Collected data:
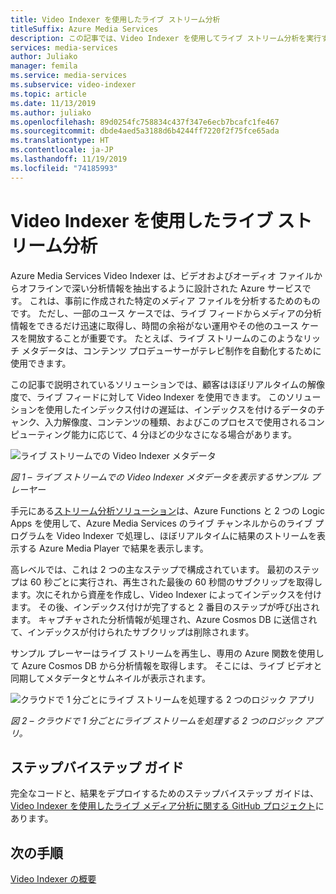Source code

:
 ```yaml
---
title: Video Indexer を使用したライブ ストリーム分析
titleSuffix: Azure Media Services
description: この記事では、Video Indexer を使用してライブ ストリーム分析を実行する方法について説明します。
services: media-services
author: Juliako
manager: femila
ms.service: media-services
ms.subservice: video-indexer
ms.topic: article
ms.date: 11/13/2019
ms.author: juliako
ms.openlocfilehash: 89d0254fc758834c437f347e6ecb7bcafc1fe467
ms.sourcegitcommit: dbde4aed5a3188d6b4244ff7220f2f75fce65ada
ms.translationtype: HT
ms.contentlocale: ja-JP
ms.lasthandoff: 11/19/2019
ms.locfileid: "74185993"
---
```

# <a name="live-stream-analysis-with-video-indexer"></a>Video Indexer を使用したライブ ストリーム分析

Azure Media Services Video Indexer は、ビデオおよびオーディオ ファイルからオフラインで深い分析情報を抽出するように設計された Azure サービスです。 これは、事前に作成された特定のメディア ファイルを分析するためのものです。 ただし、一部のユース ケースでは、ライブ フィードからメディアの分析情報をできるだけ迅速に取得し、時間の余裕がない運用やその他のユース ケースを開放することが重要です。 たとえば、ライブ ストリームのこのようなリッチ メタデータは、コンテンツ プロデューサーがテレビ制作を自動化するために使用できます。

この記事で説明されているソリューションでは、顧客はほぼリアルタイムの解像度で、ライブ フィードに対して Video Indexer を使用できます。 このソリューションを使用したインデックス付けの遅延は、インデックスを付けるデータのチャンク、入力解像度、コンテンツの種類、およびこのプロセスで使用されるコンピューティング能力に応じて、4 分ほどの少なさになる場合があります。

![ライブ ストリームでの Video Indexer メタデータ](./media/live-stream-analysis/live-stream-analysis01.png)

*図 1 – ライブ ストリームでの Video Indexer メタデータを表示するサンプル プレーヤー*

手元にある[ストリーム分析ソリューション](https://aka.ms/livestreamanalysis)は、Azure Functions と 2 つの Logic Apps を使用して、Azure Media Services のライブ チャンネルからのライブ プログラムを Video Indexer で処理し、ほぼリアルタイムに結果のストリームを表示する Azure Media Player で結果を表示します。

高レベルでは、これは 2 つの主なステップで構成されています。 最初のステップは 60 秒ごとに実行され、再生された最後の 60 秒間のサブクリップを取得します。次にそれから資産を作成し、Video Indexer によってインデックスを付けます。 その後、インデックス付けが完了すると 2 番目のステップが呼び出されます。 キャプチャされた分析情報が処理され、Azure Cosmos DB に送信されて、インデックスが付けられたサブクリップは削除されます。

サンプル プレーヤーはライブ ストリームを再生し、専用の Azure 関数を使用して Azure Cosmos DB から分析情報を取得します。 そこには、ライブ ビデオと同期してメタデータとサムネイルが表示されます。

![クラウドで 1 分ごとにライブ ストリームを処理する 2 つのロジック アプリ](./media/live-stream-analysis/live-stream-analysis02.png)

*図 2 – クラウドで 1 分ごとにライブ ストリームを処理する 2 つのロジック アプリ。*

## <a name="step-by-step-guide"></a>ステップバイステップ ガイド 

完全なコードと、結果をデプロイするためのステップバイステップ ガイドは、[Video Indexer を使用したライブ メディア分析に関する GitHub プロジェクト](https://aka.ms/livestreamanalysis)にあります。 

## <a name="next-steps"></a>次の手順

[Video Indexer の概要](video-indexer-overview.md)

--

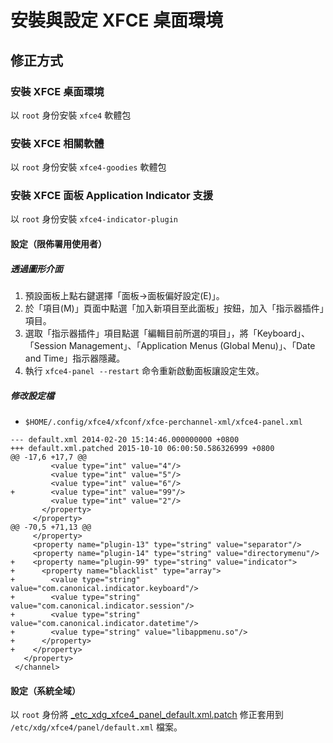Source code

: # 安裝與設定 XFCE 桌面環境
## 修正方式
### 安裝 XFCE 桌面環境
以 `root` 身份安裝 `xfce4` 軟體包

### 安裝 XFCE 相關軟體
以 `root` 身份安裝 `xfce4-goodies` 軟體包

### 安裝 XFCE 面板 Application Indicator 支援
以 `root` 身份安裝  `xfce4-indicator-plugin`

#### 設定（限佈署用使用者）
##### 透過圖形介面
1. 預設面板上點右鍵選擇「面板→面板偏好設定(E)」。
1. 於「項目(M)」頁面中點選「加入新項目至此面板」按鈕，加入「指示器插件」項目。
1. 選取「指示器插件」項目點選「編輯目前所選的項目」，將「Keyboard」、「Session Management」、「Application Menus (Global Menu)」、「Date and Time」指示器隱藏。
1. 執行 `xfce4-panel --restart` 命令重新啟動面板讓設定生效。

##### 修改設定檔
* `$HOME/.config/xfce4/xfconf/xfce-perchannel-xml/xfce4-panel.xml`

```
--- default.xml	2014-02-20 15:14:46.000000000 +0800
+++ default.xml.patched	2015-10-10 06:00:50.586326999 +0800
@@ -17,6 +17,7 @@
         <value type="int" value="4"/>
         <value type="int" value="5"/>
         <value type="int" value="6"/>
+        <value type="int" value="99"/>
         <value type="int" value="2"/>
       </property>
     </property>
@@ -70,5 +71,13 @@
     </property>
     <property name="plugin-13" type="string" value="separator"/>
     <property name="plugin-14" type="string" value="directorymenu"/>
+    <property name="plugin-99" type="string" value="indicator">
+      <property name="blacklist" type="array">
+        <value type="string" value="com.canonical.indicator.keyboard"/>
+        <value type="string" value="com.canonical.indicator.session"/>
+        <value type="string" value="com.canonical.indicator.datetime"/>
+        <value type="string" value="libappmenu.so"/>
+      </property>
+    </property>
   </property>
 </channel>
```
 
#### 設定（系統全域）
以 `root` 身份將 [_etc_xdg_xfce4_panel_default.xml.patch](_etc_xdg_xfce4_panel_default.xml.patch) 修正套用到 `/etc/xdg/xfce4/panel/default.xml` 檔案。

Exercise | A single figure is required: the number of lines in the data above in which the word "value" appears.

Exercise answer | 12